**WHAT YOU HAVE TO DO**
In the entries below, which lines run from the one containing "products implements a" to the one containing "qua nối đất"? Copy exactly those lines, ends included, and no others.

**STUDY MATERIAL**
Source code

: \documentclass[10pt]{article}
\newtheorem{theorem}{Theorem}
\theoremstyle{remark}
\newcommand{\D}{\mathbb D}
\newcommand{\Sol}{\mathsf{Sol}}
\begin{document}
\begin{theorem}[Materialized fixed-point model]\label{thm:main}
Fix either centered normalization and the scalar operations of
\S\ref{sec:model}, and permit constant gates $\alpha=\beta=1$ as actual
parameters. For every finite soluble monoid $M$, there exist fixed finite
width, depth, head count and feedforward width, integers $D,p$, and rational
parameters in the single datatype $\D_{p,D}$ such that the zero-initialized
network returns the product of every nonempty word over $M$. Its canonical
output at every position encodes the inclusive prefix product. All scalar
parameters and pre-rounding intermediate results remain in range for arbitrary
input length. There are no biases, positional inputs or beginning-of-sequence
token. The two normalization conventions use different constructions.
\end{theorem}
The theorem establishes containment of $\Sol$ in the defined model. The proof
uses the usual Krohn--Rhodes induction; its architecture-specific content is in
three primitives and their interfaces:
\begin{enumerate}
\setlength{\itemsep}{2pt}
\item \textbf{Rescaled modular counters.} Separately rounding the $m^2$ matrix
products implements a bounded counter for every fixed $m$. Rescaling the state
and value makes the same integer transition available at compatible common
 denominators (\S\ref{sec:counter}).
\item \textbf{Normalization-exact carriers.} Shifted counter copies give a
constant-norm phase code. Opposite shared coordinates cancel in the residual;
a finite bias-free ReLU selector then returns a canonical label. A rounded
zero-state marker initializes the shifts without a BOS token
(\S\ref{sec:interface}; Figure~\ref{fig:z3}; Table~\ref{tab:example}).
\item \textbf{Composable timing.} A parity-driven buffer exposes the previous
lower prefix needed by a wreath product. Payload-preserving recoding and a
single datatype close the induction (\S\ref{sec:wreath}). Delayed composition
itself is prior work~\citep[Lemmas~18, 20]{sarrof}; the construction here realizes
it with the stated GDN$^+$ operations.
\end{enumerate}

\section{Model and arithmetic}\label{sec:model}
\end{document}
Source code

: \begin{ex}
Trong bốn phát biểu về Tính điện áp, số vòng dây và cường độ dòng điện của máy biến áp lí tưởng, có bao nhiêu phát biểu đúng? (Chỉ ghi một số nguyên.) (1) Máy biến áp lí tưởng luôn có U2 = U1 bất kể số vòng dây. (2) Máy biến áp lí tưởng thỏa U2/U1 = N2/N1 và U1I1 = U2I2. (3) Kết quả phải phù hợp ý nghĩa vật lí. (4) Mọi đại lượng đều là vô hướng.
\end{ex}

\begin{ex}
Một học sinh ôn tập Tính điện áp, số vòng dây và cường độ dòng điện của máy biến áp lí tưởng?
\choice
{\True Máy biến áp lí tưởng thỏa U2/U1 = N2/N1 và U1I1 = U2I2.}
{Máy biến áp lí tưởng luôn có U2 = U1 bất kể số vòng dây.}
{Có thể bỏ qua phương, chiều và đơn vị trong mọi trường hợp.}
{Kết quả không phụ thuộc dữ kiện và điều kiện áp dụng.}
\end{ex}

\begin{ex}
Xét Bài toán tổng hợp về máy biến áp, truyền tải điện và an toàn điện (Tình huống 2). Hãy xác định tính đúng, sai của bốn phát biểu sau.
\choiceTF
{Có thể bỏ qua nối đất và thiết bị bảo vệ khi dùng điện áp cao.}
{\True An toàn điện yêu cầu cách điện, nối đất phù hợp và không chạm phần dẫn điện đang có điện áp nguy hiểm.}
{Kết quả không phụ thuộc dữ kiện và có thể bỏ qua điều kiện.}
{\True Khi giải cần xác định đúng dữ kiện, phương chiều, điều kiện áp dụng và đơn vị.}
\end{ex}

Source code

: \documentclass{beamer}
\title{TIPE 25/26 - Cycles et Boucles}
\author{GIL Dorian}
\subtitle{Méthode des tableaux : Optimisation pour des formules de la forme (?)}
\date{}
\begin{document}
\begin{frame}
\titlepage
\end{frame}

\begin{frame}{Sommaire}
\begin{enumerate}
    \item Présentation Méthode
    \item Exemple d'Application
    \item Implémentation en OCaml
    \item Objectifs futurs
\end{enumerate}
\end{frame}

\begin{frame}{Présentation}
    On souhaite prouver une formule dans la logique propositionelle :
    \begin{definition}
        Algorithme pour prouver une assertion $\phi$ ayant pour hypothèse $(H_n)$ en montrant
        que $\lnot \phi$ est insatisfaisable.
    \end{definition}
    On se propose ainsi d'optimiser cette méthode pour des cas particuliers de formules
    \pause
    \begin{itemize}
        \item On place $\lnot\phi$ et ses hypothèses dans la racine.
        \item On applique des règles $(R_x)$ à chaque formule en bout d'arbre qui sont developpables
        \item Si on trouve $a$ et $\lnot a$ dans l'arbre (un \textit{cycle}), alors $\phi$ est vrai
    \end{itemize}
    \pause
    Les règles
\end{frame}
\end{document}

**PROBLEM SOLUTION**
products implements a bounded counter for every fixed $m$. Rescaling the state
and value makes the same integer transition available at compatible common
 denominators (\S\ref{sec:counter}).
\item \textbf{Normalization-exact carriers.} Shifted counter copies give a
constant-norm phase code. Opposite shared coordinates cancel in the residual;
a finite bias-free ReLU selector then returns a canonical label. A rounded
zero-state marker initializes the shifts without a BOS token
(\S\ref{sec:interface}; Figure~\ref{fig:z3}; Table~\ref{tab:example}).
\item \textbf{Composable timing.} A parity-driven buffer exposes the previous
lower prefix needed by a wreath product. Payload-preserving recoding and a
single datatype close the induction (\S\ref{sec:wreath}). Delayed composition
itself is prior work~\citep[Lemmas~18, 20]{sarrof}; the construction here realizes
it with the stated GDN$^+$ operations.
\end{enumerate}

\section{Model and arithmetic}\label{sec:model}
\end{document}
Source code

: \begin{ex}
Trong bốn phát biểu về Tính điện áp, số vòng dây và cường độ dòng điện của máy biến áp lí tưởng, có bao nhiêu phát biểu đúng? (Chỉ ghi một số nguyên.) (1) Máy biến áp lí tưởng luôn có U2 = U1 bất kể số vòng dây. (2) Máy biến áp lí tưởng thỏa U2/U1 = N2/N1 và U1I1 = U2I2. (3) Kết quả phải phù hợp ý nghĩa vật lí. (4) Mọi đại lượng đều là vô hướng.
\end{ex}

\begin{ex}
Một học sinh ôn tập Tính điện áp, số vòng dây và cường độ dòng điện của máy biến áp lí tưởng?
\choice
{\True Máy biến áp lí tưởng thỏa U2/U1 = N2/N1 và U1I1 = U2I2.}
{Máy biến áp lí tưởng luôn có U2 = U1 bất kể số vòng dây.}
{Có thể bỏ qua phương, chiều và đơn vị trong mọi trường hợp.}
{Kết quả không phụ thuộc dữ kiện và điều kiện áp dụng.}
\end{ex}

\begin{ex}
Xét Bài toán tổng hợp về máy biến áp, truyền tải điện và an toàn điện (Tình huống 2). Hãy xác định tính đúng, sai của bốn phát biểu sau.
\choiceTF
{Có thể bỏ qua nối đất và thiết bị bảo vệ khi dùng điện áp cao.}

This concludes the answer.